As a recent report from Moody’s Investor Services shows, U.S. businesses and consumers are the ones carrying the burden of additional tariffs, absorbing over 90 percent of the cost of the tariffs on imports from China.
To help resolve this issue, ACC has committed to be a leading contributor to President Biden’s 100-day review of the strengths and weaknesses of supply chains across several key industries, filing comments so far on semiconductors, batteries, and critical minerals.
All of this makes the renewed conversation around MTB re-authorization, now led by Sen. Wyden, very timely. The MTB’s expiration at the end of last year means that manufacturers and other businesses are currently paying more than $1.3 million per day in out-of-date, distortive and anticompetitive import tariffs on products not made or available in the United States.

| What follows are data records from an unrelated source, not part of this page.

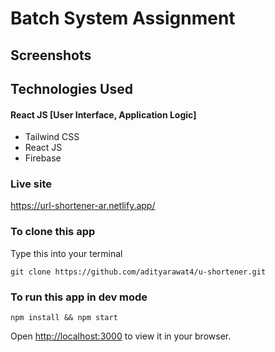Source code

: # Batch System Assignment

## Screenshots

## Technologies Used

#### React JS [User Interface, Application Logic]
- Tailwind CSS
- React JS
- Firebase

### Live site
https://url-shortener-ar.netlify.app/

### To clone this app
Type this into your terminal

    git clone https://github.com/adityarawat4/u-shortener.git

### To run this app in dev mode
  
    npm install && npm start
    
Open [http://localhost:3000](http://localhost:3000) to view it in your browser.
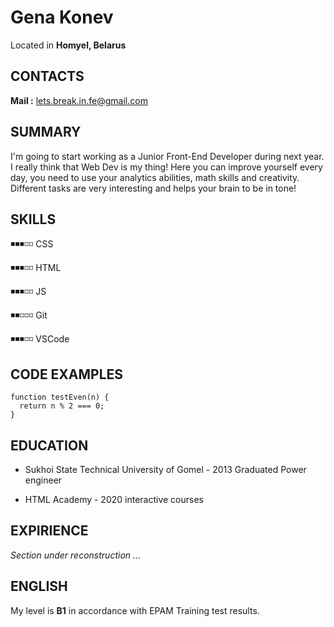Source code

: # **Gena Konev**

Located in **Homyel, Belarus**

## **CONTACTS**

**Mail :** lets.break.in.fe@gmail.com

## **SUMMARY**

I'm going to start working as a Junior Front-End Developer during next
year. I really think that Web Dev is my thing! Here you can improve
yourself every day, you need to use your analytics abilities, math
skills and creativity. Different tasks are very interesting and helps
your brain to be in tone!

## **SKILLS**

◾◾◾◽◽ CSS

◾◾◾◽◽ HTML

◾◾◾◽◽ JS

◾◾◽◽◽ Git

◾◾◾◽◽ VSCode

## **CODE EXAMPLES**

    function testEven(n) {
      return n % 2 === 0;
    }

## **EDUCATION**

- Sukhoi State Technical University of Gomel - 2013 Graduated Power engineer

- HTML Academy - 2020 interactive courses

## **EXPIRIENCE**

_Section under reconstruction ..._

## **ENGLISH**

My level is **B1** in accordance with EPAM Training test results.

Several U.S. chemicals manufacturers have relied on MTB duty reductions to make the same chemistries at reduced cost. Companies can then use those cost savings to maintain their competitive advantage, create new American jobs, reinvest in innovation and R&D, and export U.S.-made chemicals to foreign markets.
Suspending tariffs on imports of intermediate inputs would reduce costs for U.S. manufacturers, provide an immediate boost to U.S. manufacturing competitiveness, and create a ripple effect of cost-savings – and new jobs – among downstream customers of chemistry.
And, as the Trade Partnership study clearly demonstrates, jobs that depend on imports are good jobs – and they should be protected.